5.   Ein gutes Zusammenspiel aller relevanten Akteure: Die Agenda 2030 und die SDGs sprechen nicht nur die Regierungen an. Die privatwirtschaftlichen Akteure, die Zivilgesellschaft, die Wissenschaft, Parlamente usw. sind ebenfalls gefragt, sich im Rahmen einer neuen globalen Partnerschaft bzw. im Rahmen verschiedenster Multi-stakeholder-Partnerschaften für die Umsetzung zu engagieren.
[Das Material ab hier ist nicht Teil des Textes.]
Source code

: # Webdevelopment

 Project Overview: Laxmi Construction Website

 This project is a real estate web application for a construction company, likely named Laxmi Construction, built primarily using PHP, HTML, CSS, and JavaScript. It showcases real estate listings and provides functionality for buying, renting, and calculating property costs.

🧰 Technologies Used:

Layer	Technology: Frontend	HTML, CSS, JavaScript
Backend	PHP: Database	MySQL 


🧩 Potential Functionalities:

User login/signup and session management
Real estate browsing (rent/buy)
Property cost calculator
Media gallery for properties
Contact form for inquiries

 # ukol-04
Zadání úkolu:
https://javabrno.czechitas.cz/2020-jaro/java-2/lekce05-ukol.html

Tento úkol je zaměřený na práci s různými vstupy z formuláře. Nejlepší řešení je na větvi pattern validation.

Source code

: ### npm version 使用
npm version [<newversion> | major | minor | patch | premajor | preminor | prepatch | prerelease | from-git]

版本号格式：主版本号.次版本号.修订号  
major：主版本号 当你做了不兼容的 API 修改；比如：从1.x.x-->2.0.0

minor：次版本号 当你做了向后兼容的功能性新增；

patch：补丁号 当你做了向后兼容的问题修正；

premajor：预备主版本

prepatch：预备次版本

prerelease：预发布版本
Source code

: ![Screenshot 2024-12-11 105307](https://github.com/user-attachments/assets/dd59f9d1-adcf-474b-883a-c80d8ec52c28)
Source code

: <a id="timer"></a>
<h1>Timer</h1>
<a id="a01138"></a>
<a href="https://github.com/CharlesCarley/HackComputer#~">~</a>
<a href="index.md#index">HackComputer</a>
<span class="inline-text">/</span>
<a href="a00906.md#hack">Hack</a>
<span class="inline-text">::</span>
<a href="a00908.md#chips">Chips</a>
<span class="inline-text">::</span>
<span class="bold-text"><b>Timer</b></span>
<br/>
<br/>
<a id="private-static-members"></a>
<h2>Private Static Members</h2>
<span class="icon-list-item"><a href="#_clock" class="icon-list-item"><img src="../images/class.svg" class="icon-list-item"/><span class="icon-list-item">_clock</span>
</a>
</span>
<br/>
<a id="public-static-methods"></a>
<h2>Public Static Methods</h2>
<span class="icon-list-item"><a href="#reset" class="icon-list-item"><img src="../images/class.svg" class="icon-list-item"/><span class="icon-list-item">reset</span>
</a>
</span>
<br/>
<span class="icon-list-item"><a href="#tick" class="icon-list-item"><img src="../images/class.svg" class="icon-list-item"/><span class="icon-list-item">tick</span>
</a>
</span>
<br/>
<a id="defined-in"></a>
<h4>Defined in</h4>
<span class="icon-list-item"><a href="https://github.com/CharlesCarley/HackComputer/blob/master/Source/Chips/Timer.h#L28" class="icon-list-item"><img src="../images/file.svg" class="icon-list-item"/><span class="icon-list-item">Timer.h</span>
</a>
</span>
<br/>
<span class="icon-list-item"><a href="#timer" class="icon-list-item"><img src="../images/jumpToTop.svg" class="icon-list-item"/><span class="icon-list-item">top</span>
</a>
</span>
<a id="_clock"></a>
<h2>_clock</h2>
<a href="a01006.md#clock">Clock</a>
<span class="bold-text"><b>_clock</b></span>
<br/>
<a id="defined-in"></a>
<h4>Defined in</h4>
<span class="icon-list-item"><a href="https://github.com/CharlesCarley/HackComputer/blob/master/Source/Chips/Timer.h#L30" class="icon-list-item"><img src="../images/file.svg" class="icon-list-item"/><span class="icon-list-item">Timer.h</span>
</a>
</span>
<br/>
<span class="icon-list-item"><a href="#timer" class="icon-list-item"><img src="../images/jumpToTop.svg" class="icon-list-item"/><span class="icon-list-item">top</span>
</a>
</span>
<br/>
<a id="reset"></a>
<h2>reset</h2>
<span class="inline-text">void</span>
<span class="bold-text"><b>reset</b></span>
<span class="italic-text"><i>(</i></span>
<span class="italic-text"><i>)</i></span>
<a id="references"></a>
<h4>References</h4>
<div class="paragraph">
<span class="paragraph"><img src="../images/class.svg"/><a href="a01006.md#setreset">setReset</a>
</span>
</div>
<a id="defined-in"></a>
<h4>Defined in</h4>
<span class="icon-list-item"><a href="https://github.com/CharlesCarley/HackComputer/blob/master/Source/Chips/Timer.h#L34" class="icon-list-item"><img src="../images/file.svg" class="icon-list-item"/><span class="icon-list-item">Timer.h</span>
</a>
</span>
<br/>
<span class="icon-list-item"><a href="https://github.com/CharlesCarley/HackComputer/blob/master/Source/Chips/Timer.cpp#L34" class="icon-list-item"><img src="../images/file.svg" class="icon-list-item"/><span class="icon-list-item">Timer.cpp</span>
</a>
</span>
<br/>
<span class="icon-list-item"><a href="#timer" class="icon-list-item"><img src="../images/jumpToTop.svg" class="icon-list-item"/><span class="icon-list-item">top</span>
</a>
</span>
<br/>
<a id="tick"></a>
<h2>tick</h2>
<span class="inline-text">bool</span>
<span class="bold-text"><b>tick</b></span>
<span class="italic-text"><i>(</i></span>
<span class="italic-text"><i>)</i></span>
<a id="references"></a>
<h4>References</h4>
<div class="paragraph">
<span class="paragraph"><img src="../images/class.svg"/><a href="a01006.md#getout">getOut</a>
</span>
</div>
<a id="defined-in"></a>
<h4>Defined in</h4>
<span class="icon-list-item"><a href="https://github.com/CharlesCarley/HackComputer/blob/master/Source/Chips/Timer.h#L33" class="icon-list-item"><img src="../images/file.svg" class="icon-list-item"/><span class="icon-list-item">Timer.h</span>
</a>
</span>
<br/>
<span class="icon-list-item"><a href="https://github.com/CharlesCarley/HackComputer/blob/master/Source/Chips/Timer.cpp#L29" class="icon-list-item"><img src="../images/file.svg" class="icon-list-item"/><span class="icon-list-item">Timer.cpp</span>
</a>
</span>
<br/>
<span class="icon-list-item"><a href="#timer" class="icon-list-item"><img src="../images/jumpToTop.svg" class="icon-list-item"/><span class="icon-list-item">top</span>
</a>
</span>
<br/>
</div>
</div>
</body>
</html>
Sie haben es sicher gesehen: Wir werden diese Diskussion zu Partnerschaften in der Schweiz bereits mit einer Veranstaltung am 24. November im Kursaal Bern lancieren. Sie sind herzlich eingeladen, am Start dieses nationalen „Dialogs 2030“ teilzunehmen.

Meine Damen und Herren

Die Agenda 2030 bietet eine Vielzahl von Herausforderungen, aber auch Chancen. Wenn wir alle das Potenzial der SDGs sowie dieser fünf Erfolgsfaktoren ernst nehmen, kann die Transformation zu einer nachhaltigen Entwicklung gelingen, die wirtschaftliche, ökologische und gesellschaftliche Anliegen miteinander vereint. Wir haben heute meiner Meinung nach also genügend Grund, etwas zu feiern. Nicht nur um den Erfolg des Abkommens und des Schweizer Engagements zu würdigen, sondern auch um den Aufbruch in eine neue, (hoffentlich) nachhaltige Ära einzuläuten.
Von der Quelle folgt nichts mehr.